Thus Rome has been built in a single day, on a PC, using a method of image clustering, stereo, stereo fusion and structure from motion to give high computational performance.
It was devised by a team of researchers from the University of North Carolina at Chapel Hill and the Swiss university, ETH-Zurich, who believe the system will help preserve heritage sites, by allowing tourists to explore sites virtually.
Led by Jan-Michael Frahm, research assistant professor of computer science in the UNC College of Arts and Sciences, 3 million images of Rome available online were used to reconstruct all of the city's major landmarks.
Although the technique of using millions of photos to recreate detailed scenes has been demonstrated by other systems such as Microsoft's PhotoSynth, Frahm says they required clusters of computers to perform the necessary image analysis. Frahm said his team used a simple home PC equipped with four powerful graphics cards, giving an improvement of more than a factor of 1,000 over current commercial systems.

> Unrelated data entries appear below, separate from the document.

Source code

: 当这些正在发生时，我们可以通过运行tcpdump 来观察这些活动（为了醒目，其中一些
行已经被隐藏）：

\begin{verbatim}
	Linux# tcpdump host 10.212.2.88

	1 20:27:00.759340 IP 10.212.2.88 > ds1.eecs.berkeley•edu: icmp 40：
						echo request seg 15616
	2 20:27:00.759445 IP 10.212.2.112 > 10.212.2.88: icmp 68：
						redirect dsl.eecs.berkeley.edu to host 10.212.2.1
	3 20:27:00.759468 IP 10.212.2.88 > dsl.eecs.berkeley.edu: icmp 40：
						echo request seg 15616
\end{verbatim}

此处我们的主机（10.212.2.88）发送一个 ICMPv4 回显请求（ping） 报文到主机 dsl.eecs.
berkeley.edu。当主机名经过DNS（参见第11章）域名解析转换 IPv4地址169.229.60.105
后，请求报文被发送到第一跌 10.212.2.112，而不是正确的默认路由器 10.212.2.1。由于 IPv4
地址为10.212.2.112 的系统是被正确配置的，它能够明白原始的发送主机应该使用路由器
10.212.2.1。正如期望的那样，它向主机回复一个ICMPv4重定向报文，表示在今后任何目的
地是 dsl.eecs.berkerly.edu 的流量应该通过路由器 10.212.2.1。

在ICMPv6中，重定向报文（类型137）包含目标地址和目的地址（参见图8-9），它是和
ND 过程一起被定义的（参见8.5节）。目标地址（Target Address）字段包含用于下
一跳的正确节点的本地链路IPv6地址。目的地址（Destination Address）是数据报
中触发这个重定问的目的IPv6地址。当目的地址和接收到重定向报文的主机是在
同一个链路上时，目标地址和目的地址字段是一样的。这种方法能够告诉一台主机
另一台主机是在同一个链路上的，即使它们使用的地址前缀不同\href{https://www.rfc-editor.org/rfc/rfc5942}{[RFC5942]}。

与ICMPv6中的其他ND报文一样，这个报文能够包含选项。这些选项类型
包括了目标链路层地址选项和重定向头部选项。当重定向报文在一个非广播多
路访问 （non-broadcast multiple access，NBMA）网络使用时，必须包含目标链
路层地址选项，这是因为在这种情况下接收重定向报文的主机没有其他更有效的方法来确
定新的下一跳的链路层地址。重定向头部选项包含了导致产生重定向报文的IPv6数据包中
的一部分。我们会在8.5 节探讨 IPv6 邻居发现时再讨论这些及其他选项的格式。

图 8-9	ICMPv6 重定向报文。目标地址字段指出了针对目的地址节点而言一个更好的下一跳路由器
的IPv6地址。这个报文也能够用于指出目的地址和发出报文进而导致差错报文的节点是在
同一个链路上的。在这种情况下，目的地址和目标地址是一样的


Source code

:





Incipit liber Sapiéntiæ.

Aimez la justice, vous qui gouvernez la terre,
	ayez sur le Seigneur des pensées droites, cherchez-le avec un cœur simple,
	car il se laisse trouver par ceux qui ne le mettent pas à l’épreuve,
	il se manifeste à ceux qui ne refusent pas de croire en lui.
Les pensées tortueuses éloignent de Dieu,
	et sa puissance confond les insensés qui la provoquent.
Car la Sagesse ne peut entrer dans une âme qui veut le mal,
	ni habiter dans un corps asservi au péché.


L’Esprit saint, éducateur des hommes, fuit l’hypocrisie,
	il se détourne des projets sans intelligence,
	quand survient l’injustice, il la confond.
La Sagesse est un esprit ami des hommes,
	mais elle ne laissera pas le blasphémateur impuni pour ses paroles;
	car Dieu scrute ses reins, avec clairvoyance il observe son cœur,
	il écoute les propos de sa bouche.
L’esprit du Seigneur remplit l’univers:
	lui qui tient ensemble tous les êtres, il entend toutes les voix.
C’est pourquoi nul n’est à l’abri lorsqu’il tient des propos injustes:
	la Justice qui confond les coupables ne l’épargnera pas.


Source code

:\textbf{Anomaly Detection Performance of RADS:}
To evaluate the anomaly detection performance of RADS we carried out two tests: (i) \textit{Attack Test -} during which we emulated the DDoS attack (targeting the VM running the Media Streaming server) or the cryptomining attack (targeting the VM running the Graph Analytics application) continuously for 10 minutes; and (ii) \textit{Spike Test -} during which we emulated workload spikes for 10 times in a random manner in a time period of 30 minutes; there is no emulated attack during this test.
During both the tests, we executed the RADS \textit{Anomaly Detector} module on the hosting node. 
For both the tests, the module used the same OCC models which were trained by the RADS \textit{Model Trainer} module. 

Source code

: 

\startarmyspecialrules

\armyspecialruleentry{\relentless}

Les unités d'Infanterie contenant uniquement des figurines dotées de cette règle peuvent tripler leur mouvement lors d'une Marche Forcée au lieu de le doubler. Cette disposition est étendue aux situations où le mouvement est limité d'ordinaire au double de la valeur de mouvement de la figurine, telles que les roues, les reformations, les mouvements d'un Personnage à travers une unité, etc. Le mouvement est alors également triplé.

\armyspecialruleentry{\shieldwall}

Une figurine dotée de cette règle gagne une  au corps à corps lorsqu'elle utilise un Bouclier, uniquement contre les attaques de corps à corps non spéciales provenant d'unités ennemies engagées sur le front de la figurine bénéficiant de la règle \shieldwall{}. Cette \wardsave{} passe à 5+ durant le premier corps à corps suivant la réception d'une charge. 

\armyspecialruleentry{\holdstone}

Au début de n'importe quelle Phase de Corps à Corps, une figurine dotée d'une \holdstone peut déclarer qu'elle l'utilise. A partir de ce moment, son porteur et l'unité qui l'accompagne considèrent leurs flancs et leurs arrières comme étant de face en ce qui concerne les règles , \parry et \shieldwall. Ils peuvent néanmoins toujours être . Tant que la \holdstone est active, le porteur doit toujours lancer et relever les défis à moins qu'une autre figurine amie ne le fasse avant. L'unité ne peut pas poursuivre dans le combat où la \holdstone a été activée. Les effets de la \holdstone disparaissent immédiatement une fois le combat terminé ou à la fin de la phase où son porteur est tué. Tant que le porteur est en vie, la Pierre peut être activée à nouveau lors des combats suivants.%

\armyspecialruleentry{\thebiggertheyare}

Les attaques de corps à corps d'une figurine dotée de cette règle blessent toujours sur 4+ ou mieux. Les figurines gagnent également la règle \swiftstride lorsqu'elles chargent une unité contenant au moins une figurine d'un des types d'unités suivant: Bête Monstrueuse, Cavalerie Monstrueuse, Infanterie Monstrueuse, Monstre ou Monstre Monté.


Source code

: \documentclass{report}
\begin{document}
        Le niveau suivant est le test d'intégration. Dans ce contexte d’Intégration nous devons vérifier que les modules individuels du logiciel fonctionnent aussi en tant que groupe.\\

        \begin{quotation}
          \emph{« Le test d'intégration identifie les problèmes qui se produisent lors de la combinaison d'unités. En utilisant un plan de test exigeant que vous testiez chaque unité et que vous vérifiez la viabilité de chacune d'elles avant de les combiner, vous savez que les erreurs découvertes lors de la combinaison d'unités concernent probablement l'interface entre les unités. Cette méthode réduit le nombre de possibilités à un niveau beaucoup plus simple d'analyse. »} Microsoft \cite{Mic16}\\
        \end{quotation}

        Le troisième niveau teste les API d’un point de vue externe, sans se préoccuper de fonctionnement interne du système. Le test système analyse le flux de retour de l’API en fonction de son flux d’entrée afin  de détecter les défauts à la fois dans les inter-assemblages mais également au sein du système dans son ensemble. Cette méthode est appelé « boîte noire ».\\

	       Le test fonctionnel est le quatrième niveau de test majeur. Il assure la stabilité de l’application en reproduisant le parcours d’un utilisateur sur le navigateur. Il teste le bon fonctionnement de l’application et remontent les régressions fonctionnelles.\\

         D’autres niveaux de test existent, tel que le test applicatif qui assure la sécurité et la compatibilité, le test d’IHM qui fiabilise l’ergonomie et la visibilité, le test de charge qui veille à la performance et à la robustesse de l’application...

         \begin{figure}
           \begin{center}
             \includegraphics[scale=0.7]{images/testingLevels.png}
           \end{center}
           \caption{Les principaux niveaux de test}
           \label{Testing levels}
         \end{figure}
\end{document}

"Our technique would be the equivalent of processing a stack of photos as high as the 828-meter Dubai Towers, using a single PC, versus the next best technique, which is the equivalent of processing a stack of photos 42 meters tall - as high as the ceiling of Notre Dame - using 62 PCs," he said. "This efficiency is essential if one is to fully utilise the billions of user-provided images continuously being uploaded to the Internet."